**The data**
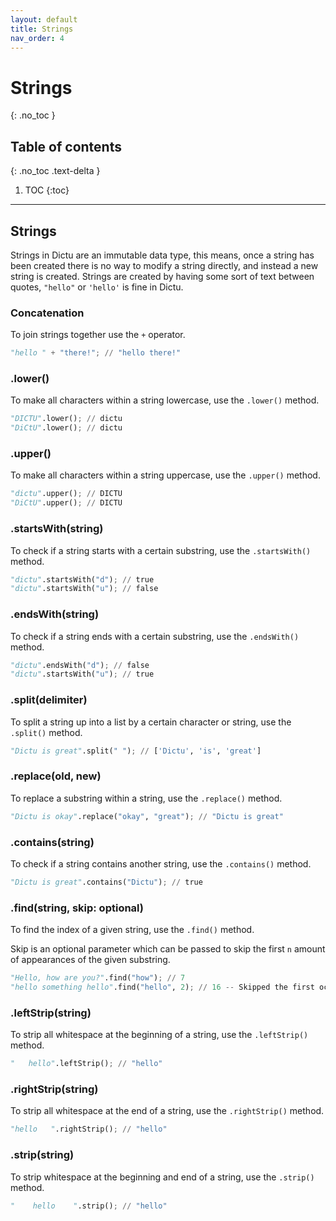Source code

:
 ```yaml
---
layout: default
title: Strings
nav_order: 4
---
```


# Strings
{: .no_toc }

## Table of contents
{: .no_toc .text-delta }

1. TOC
{:toc}

---
## Strings
Strings in Dictu are an immutable data type, this means, once a string has been created there is no way to modify a string directly, and instead a new string is created. Strings are created by having some sort of text between quotes, `"hello"` or `'hello'` is fine in Dictu.

### Concatenation

To join strings together use the `+` operator.

```py
"hello " + "there!"; // "hello there!"
```

### .lower()

To make all characters within a string lowercase, use the `.lower()` method.

```py
"DICTU".lower(); // dictu
"DiCtU".lower(); // dictu
```

### .upper()

To make all characters within a string uppercase, use the `.upper()` method.

```py
"dictu".upper(); // DICTU
"DiCtU".upper(); // DICTU
```

### .startsWith(string)

To check if a string starts with a certain substring, use the `.startsWith()` method.

```py
"dictu".startsWith("d"); // true
"dictu".startsWith("u"); // false
```

### .endsWith(string)

To check if a string ends with a certain substring, use the `.endsWith()` method.

```py
"dictu".endsWith("d"); // false
"dictu".startsWith("u"); // true
```

### .split(delimiter)

To split a string up into a list by a certain character or string, use the `.split()` method.

```py
"Dictu is great".split(" "); // ['Dictu', 'is', 'great']
```

### .replace(old, new)

To replace a substring within a string, use the `.replace()` method.

```py
"Dictu is okay".replace("okay", "great"); // "Dictu is great"
```

### .contains(string)

To check if a string contains another string, use the `.contains()` method.

```py
"Dictu is great".contains("Dictu"); // true
```

### .find(string, skip: optional)

To find the index of a given string, use the `.find()` method.

Skip is an optional parameter which can be passed to skip the first `n` amount of appearances of the given substring.

```py
"Hello, how are you?".find("how"); // 7
"hello something hello".find("hello", 2); // 16 -- Skipped the first occurance of the word "hello"
```

### .leftStrip(string)

To strip all whitespace at the beginning of a string, use the `.leftStrip()` method.

```py
"   hello".leftStrip(); // "hello"
```

### .rightStrip(string)

To strip all whitespace at the end of a string, use the `.rightStrip()` method.

```py
"hello   ".rightStrip(); // "hello"
```

### .strip(string)

To strip whitespace at the beginning and end of a string, use the `.strip()` method.

```py
"    hello    ".strip(); // "hello"
```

**Task directions**
Across the entries above, find the lines with the string "great" and copy them.

**Solution for this task**
"Dictu is great".split(" "); // ['Dictu', 'is', 'great']
"Dictu is okay".replace("okay", "great"); // "Dictu is great"
"Dictu is great".contains("Dictu"); // true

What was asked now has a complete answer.